Soon after I left them the 10k runners came thundering past on the narrow trail where it’s best advised to stay to the left as the drop to the sea is about 200 feet. I did my best to get out of their way but walking in the long grass was difficult so I apologise to any runner who I didn’t get out of the way quick enough for. I tried to latch on to a few of the mid packers but this didn’t last long but it helped pass the time. The course on the way back thankfully neglects to drop down to the Giants Causeway, staying instead on the upper cliff path. Nearly home. One last water stop and one more cliff top convolution and the town of Portballintrae comes into view. The finish PA can be heard on the wind. Another sandy beach lay ahead and I couldn’t remember if this was run on the way out. But no, this beach is bypassed by means of a sand dune boardwalk. Cross the bridge and up the little hill to the finish and a great welcome, a medal and a bottle of beer (non-alcoholic for some bizarre reason).

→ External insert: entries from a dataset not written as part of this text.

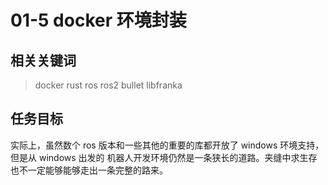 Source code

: # 01-5 docker 环境封装

## 相关关键词

> docker rust ros ros2 bullet libfranka

## 任务目标

实际上，虽然数个 ros 版本和一些其他的重要的库都开放了 windows 环境支持，但是从 windows 出发的 机器人开发环境仍然是一条狭长的道路。夹缝中求生存也不一定能够能够走出一条完整的路来。
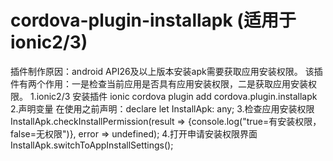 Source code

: # cordova-plugin-installapk (适用于ionic2/3)
插件制作原因：android API26及以上版本安装apk需要获取应用安装权限。
该插件有两个作用：一是检查当前应用是否具有应用安装权限，二是获取应用安装权限。
1.ionic2/3 安装插件
    ionic cordova plugin add cordova.plugin.installapk
2.声明变量
    在使用之前声明：declare let InstallApk: any;
3.检查应用安装权限
    InstallApk.checkInstallPermission(result => {console.log("true=有安装权限，false=无权限")}, error => undefined);
4.打开申请安装权限界面
    InstallApk.switchToAppInstallSettings();
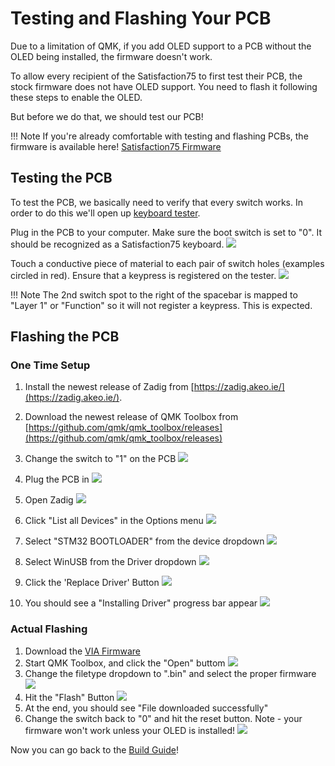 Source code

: # Testing and Flashing Your PCB

Due to a limitation of QMK, if you add OLED support to a PCB without the OLED being installed, the firmware doesn't work. 

To allow every recipient of the Satisfaction75 to first test their PCB, the stock firmware does not have OLED support. You need to flash it following these steps to enable the OLED.

But before we do that, we should test our PCB!

!!! Note
    If you're already comfortable with testing and flashing PCBs, the firmware is available here! [Satisfaction75 Firmware](../assets/cannonkeys_satisfaction75_rev1_via.bin)


## Testing the PCB
To test the PCB, we basically need to verify that every switch works. In order to do this we'll open up [keyboard tester](https://www.keyboardtester.com/).

Plug in the PCB to your computer. Make sure the boot switch is set to "0". It should be recognized as a Satisfaction75 keyboard.
![](../images/satisfaction75/boot_switch_0.jpg)

Touch a conductive piece of material to each pair of switch holes (examples circled in red). Ensure that a keypress is registered on the tester.
![](../images/satisfaction75/test_switches.jpg)

!!! Note
    The 2nd switch spot to the right of the spacebar is mapped to "Layer 1" or "Function" so it will not register a keypress. This is expected.


## Flashing the PCB

### One Time Setup 
1. Install the newest release of Zadig from [https://zadig.akeo.ie/](https://zadig.akeo.ie/).
1. Download the newest release of QMK Toolbox from [https://github.com/qmk/qmk_toolbox/releases](https://github.com/qmk/qmk_toolbox/releases)
1. Change the switch to "1" on the PCB
    ![](../images/satisfaction75/boot_switch_1.jpg)
1. Plug the PCB in
    ![](../images/initial_flash/plug-in.jpg)

1. Open Zadig
    ![](../images/initial_flash/ZadigNormal.PNG)
1. Click "List all Devices" in the Options menu
    ![](../images/initial_flash/ZadigListAll.PNG)
1. Select "STM32 BOOTLOADER" from the device dropdown
    ![](../images/initial_flash/ZadigSTM32.PNG)
1. Select WinUSB from the Driver dropdown
    ![](../images/initial_flash/ZadigWinUSB.PNG)
1. Click the 'Replace Driver' Button
    ![](../images/initial_flash/ZadigReplace.PNG)
1. You should see a "Installing Driver" progress bar appear
    ![](../images/initial_flash/ZadigInstallingDriver.PNG)

### Actual Flashing
1. Download the [VIA Firmware](../assets/cannonkeys_satisfaction75_rev1_via.bin)
1. Start QMK Toolbox, and click the "Open" buttom
    ![](../images/initial_flash/QMKToolbox.PNG)
1. Change the filetype dropdown to ".bin" and select the proper firmware
    ![](../images/initial_flash/QMKToolboxBIN.PNG)
1. Hit the "Flash" Button
    ![](../images/initial_flash/QMKToolboxFlash.PNG)
1. At the end, you should see "File downloaded successfully"
1. Change the switch back to "0" and hit the reset button. Note - your firmware won't work unless your OLED is installed!
    ![](../images/satisfaction75/boot_switch_0.jpg)

Now you can go back to the [Build Guide](satisfaction75/build_guide.md)! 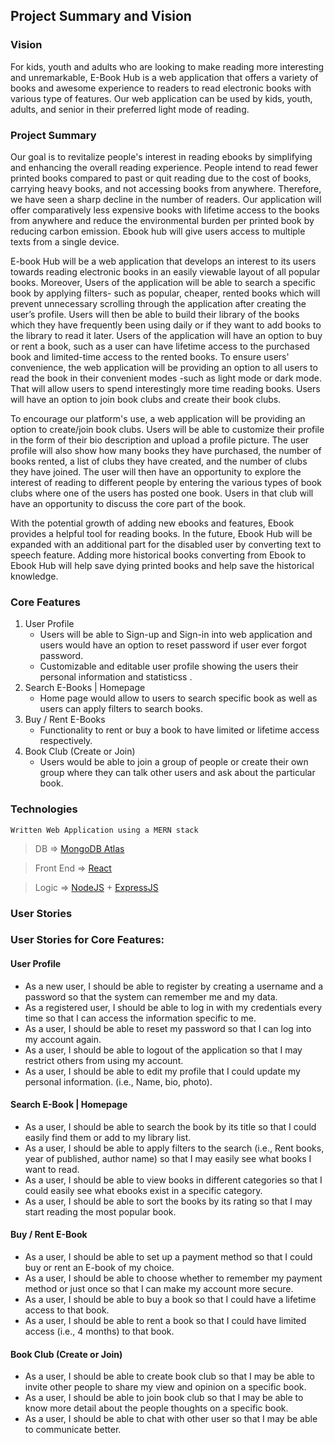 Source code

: ## Project Summary and Vision

### Vision

For kids, youth and adults who are looking to make reading more interesting and unremarkable, E-Book Hub is a web application that offers a variety of books and awesome experience to readers to read electronic books with various type of features. Our web application can be used by kids, youth, adults, and senior in their preferred light mode of reading.

### Project Summary

Our goal is to revitalize people's interest in reading ebooks by simplifying and enhancing the overall reading experience. People intend to read fewer printed books compared to past or quit reading due to the cost of books, carrying heavy books, and not accessing books from anywhere. Therefore, we have seen a sharp decline in the number of readers. Our application will offer comparatively less expensive books with lifetime access to the books from anywhere and reduce the environmental burden per printed book by reducing carbon emission. Ebook hub will give users access to multiple texts from a single device.

E-book Hub will be a web application that develops an interest to its users towards reading electronic books in an easily viewable layout of all popular books. Moreover, Users of the application will be able to search a specific book by applying filters- such as popular, cheaper, rented books which will prevent unnecessary scrolling through the application after creating the user’s profile. Users will then be able to build their library of the books which they have frequently been using daily or if they want to add books to the library to read it later. Users of the application will have an option to buy or rent a book, such as a user can have lifetime access to the purchased book and limited-time access to the rented books. To ensure users' convenience, the web application will be providing an option to all users to read the book in their convenient modes -such as light mode or dark mode. That will allow users to spend interestingly more time reading books. Users will have an option to join book clubs and create their book clubs.

To encourage our platform's use, a web application will be providing an option to create/join book clubs. Users will be able to customize their profile in the form of their bio description and upload a profile picture. The user profile will also show how many books they have purchased, the number of books rented, a list of clubs they have created, and the number of clubs they have joined. The user will then have an opportunity to explore the interest of reading to different people by entering the various types of book clubs where one of the users has posted one book. Users in that club will have an opportunity to discuss the core part of the book.

With the potential growth of adding new ebooks and features, Ebook provides a helpful tool for reading books. In the future, Ebook Hub will be expanded with an additional part for the disabled user by converting text to speech feature. Adding more historical books converting from Ebook to Ebook Hub will help save dying printed books and help save the historical knowledge.

### Core Features

1. User Profile
   - Users will be able to Sign-up and Sign-in into web application and users would have an option to reset password if user ever forgot password.
   - Customizable and editable user profile showing the users their personal information and statisticss .
2. Search E-Books | Homepage
   - Home page would allow to users to search specific book as well as users can apply filters to search books.
3. Buy / Rent E-Books
   - Functionality to rent or buy a book to have limited or lifetime access respectively.
4. Book Club (Create or Join)
   - Users would be able to join a group of people or create their own group where they can talk other users and ask about the particular book.

### Technologies

    Written Web Application using a MERN stack

> DB => [MongoDB Atlas](https://www.mongodb.com/atlas/database)

> Front End => [React](https://reactjs.org/)

> Logic => [NodeJS](https://nodejs.org/en/) + [ExpressJS](https://expressjs.com/)

### User Stories

### User Stories for Core Features:

#### User Profile

- As a new user, I should be able to register by creating a username and a password so that the system can remember me and my data.
- As a registered user, I should be able to log in with my credentials every time so that I can access the information specific to me.
- As a user, I should be able to reset my password so that I can log into my account again.
- As a user, I should be able to logout of the application so that I may restrict others from using my account.
- As a user, I should be able to edit my profile that I could update my personal information. (i.e., Name, bio, photo).

#### Search E-Book | Homepage

- As a user, I should be able to search the book by its title so that I could easily find them or add to my library list.
- As a user, I should be able to apply filters to the search (i.e., Rent books, year of published, author name) so that I may easily see what books I want to read.
- As a user, I should be able to view books in different categories so that I could easily see what ebooks exist in a specific category.
- As a user, I should be able to sort the books by its rating so that I may start reading the most popular book.

#### Buy / Rent E-Book

- As a user, I should be able to set up a payment method so that I could buy or rent an E-book of my choice.
- As a user, I should be able to choose whether to remember my payment method or just once so that I can make my account more secure.
- As a user, I should be able to buy a book so that I could have a lifetime access to that book.
- As a user, I should be able to rent a book so that I could have limited access (i.e., 4 months) to that book.

#### Book Club (Create or Join)

- As a user, I should be able to create book club so that I may be able to invite other people to share my view and opinion on a specific book.
- As a user, I should be able to join book club so that I may be able to know more detail about the people thoughts on a specific book.
- As a user, I should be able to chat with other user so that I may be able to communicate better.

A good day out, a few lessons learned, a deeper understanding of my limits, I think, and a head full of amazing imagery from a spectacular setting. A highly recommended event.


0 #1 Doreen Huxley 2018-09-05 22:06
I’ve entered the ultra giant causeway, and I’m struggling to find any specific detail of route accent, drop bag opportunity and mandatory kit.
Your account of your challenge has been really helpful to me.Thank you
Sounds like you had to muster large volumes of mental resilience during the race, and you did brilliant.